Working data: Begin

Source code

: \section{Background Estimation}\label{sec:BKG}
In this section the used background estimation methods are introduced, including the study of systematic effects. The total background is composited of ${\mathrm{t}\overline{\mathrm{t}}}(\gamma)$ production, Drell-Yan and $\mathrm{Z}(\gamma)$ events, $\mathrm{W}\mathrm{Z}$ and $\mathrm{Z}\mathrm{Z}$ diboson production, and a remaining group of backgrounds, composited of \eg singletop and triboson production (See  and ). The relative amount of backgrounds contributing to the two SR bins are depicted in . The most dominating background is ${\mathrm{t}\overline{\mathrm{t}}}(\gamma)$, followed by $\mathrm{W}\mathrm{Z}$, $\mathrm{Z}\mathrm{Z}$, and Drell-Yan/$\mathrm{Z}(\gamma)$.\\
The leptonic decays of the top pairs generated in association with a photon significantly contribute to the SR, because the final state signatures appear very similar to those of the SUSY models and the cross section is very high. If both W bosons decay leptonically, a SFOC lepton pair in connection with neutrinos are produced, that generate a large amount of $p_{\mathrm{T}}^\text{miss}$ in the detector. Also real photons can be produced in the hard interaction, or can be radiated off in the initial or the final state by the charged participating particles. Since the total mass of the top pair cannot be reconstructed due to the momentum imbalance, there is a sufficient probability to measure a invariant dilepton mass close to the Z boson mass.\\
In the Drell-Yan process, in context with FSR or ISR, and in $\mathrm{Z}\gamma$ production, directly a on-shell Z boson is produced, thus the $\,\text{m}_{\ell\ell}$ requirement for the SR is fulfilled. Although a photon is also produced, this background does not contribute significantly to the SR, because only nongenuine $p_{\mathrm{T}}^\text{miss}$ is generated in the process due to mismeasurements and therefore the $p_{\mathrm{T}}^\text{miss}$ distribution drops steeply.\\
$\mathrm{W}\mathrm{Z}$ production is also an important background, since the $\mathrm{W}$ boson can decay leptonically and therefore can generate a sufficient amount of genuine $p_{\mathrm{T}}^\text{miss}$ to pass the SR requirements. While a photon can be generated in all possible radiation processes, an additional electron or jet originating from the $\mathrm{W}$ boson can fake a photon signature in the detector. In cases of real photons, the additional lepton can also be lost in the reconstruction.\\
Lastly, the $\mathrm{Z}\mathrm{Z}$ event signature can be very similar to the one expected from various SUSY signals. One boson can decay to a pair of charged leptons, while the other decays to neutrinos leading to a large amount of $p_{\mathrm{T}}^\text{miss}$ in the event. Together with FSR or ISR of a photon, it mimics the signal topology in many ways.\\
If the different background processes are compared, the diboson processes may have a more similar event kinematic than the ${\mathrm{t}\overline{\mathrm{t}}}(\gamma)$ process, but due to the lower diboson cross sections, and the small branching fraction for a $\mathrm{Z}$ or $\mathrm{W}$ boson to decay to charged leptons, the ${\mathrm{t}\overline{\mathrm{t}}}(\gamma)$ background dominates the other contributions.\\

Working data: End

• **Prompt**
Output the records in full, keeping them exactly as they are.

• **Expected output**
Source code

: \section{Background Estimation}\label{sec:BKG}
In this section the used background estimation methods are introduced, including the study of systematic effects. The total background is composited of ${\mathrm{t}\overline{\mathrm{t}}}(\gamma)$ production, Drell-Yan and $\mathrm{Z}(\gamma)$ events, $\mathrm{W}\mathrm{Z}$ and $\mathrm{Z}\mathrm{Z}$ diboson production, and a remaining group of backgrounds, composited of \eg singletop and triboson production (See  and ). The relative amount of backgrounds contributing to the two SR bins are depicted in . The most dominating background is ${\mathrm{t}\overline{\mathrm{t}}}(\gamma)$, followed by $\mathrm{W}\mathrm{Z}$, $\mathrm{Z}\mathrm{Z}$, and Drell-Yan/$\mathrm{Z}(\gamma)$.\\
The leptonic decays of the top pairs generated in association with a photon significantly contribute to the SR, because the final state signatures appear very similar to those of the SUSY models and the cross section is very high. If both W bosons decay leptonically, a SFOC lepton pair in connection with neutrinos are produced, that generate a large amount of $p_{\mathrm{T}}^\text{miss}$ in the detector. Also real photons can be produced in the hard interaction, or can be radiated off in the initial or the final state by the charged participating particles. Since the total mass of the top pair cannot be reconstructed due to the momentum imbalance, there is a sufficient probability to measure a invariant dilepton mass close to the Z boson mass.\\
In the Drell-Yan process, in context with FSR or ISR, and in $\mathrm{Z}\gamma$ production, directly a on-shell Z boson is produced, thus the $\,\text{m}_{\ell\ell}$ requirement for the SR is fulfilled. Although a photon is also produced, this background does not contribute significantly to the SR, because only nongenuine $p_{\mathrm{T}}^\text{miss}$ is generated in the process due to mismeasurements and therefore the $p_{\mathrm{T}}^\text{miss}$ distribution drops steeply.\\
$\mathrm{W}\mathrm{Z}$ production is also an important background, since the $\mathrm{W}$ boson can decay leptonically and therefore can generate a sufficient amount of genuine $p_{\mathrm{T}}^\text{miss}$ to pass the SR requirements. While a photon can be generated in all possible radiation processes, an additional electron or jet originating from the $\mathrm{W}$ boson can fake a photon signature in the detector. In cases of real photons, the additional lepton can also be lost in the reconstruction.\\
Lastly, the $\mathrm{Z}\mathrm{Z}$ event signature can be very similar to the one expected from various SUSY signals. One boson can decay to a pair of charged leptons, while the other decays to neutrinos leading to a large amount of $p_{\mathrm{T}}^\text{miss}$ in the event. Together with FSR or ISR of a photon, it mimics the signal topology in many ways.\\
If the different background processes are compared, the diboson processes may have a more similar event kinematic than the ${\mathrm{t}\overline{\mathrm{t}}}(\gamma)$ process, but due to the lower diboson cross sections, and the small branching fraction for a $\mathrm{Z}$ or $\mathrm{W}$ boson to decay to charged leptons, the ${\mathrm{t}\overline{\mathrm{t}}}(\gamma)$ background dominates the other contributions.\\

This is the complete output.